Tuesday, December 31, 2024

Ridge regression: When and how to use it

In this post we will explain how ridge regression works. After the initial explanation and the math supporting the theory we will see how to implement the ridge regression in Python using scikit-learn library.
Imagine you're trying to predict how many candy someone will get on Halloween based on how many houses they visit. You have some data such ase the number of houses and the amount of candy people collected. Now let's use math and a story to understand and explain the Ridge Regression algorithm.

Step 1: Basic Idea of regular regression

If we have to find the "best fit" line, we use linear regression. The line has a formule which can be written as: \begin{equation} y = w_1 x + w_0 \end{equation} where

\(y\) is the candy collected (what we predict),
\(x\) is the number of houses visited (what we know),
\(w_1\) is the slope of the line (how much cand you get per house),
\(w_0\) is the \(y\) - intercept (starting candy even before visiting any house).

We pick \(w_1\) and \(w_0\) to make the predictions as close to the real data as possible. We measure the error with Mean Square Error (MSE): \begin{equation} MSE = \frac{1}{N}\sum_{i=1}^{N}(y_i - \hat{y}_i)^2 \end{equation}

Step 2: Uh-oh! Too many houses (or too many featureS)
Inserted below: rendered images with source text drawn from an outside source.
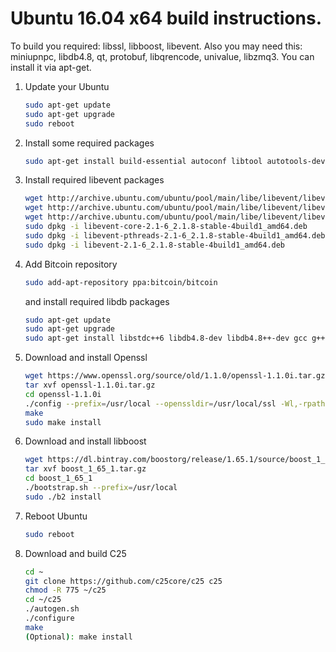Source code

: 
# Ubuntu 16.04 x64  build instructions.

To build you required: libssl, libboost, libevent.
Also you may need this: miniupnpc, libdb4.8, qt, protobuf, libqrencode, univalue, libzmq3. You can install it via apt-get.
1. Update your Ubuntu
	```bash
	sudo apt-get update 
	sudo apt-get upgrade
	sudo reboot	
	```
2. Install some required packages
	```bash
	sudo apt-get install build-essential autoconf libtool autotools-dev pkg-config libevent-dev
	```
3. Install required libevent packages
	```bash
	wget http://archive.ubuntu.com/ubuntu/pool/main/libe/libevent/libevent-2.1-6_2.1.8-stable-4build1_amd64.deb
	wget http://archive.ubuntu.com/ubuntu/pool/main/libe/libevent/libevent-core-2.1-6_2.1.8-stable-4build1_amd64.deb
	wget http://archive.ubuntu.com/ubuntu/pool/main/libe/libevent/libevent-pthreads-2.1-6_2.1.8-stable-4build1_amd64.deb
	sudo dpkg -i libevent-core-2.1-6_2.1.8-stable-4build1_amd64.deb
	sudo dpkg -i libevent-pthreads-2.1-6_2.1.8-stable-4build1_amd64.deb
	sudo dpkg -i libevent-2.1-6_2.1.8-stable-4build1_amd64.deb
	```
4. Add Bitcoin repository
	```bash
	sudo add-apt-repository ppa:bitcoin/bitcoin 
	```
	and install required libdb packages
	```bash
	sudo apt-get update 
	sudo apt-get upgrade 
	sudo apt-get install libstdc++6 libdb4.8-dev libdb4.8++-dev gcc g++
	```
5. Download and install Openssl	
	```bash
	wget https://www.openssl.org/source/old/1.1.0/openssl-1.1.0i.tar.gz
	tar xvf openssl-1.1.0i.tar.gz
	cd openssl-1.1.0i
	./config --prefix=/usr/local --openssldir=/usr/local/ssl -Wl,-rpath,/usr/local/lib 
	make
	sudo make install
	```
6. Download and install libboost
	```bash
	wget https://dl.bintray.com/boostorg/release/1.65.1/source/boost_1_65_1.tar.gz
	tar xvf boost_1_65_1.tar.gz
	cd boost_1_65_1
	./bootstrap.sh --prefix=/usr/local
	sudo ./b2 install
	```
7. Reboot Ubuntu
	```bash
	sudo reboot
	```
8. Download and build C25
	```bash
	cd ~
	git clone https://github.com/c25core/c25 c25
	chmod -R 775 ~/c25
	cd ~/c25
	./autogen.sh
	./configure
	make
	(Optional): make install
	```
Now let's say instead of just the number of houses, you also look at:

The size of the houses
Whether there are decorations
The weather that day
Many other things

The equation can be written as: \begin{equation} y = w_1 x_1 + w_2 x_2 + \cdots + w_n x_n + w_0 \end{equation} The problem is: If you have too many features/variables (\(x_1\), \(x_2\), ..., \(x_n\)) your line might be too hard to match the data. This is called overfitting which means your predictions will be great for the data you already have but terrible for new data.

Step 3: Ridge Regression to the rescue

Ridge regression says: "Let's keep the line simpel and not let the weights (\(w_1\), \(w_2\),...,\(w_n\)) get too big." So, we add penalty to the MSE function that makes it costly to use large weights. The Rige formula can be written as: \begin{equation} Loss = \frac{1}{N} \sum (y_i - \hat{y}_i)^2 + \lambda\sum w_j^2 \end{equation} where:

\(\frac{1}{N}\sum_{i=1}^N(y_i - \hat{y}_i)^2\) - is the original MSE (how bad our predictions are?).
\(\lambda\sum_{j=1}^n w_j^2 \) - is the penalty term.

Parameter \(\lambda\) controls how much penalty we apply:

a small \(\lambda\) means "I don't care much about big weights"
a large \(\lambda\) means "Keep the weights small!"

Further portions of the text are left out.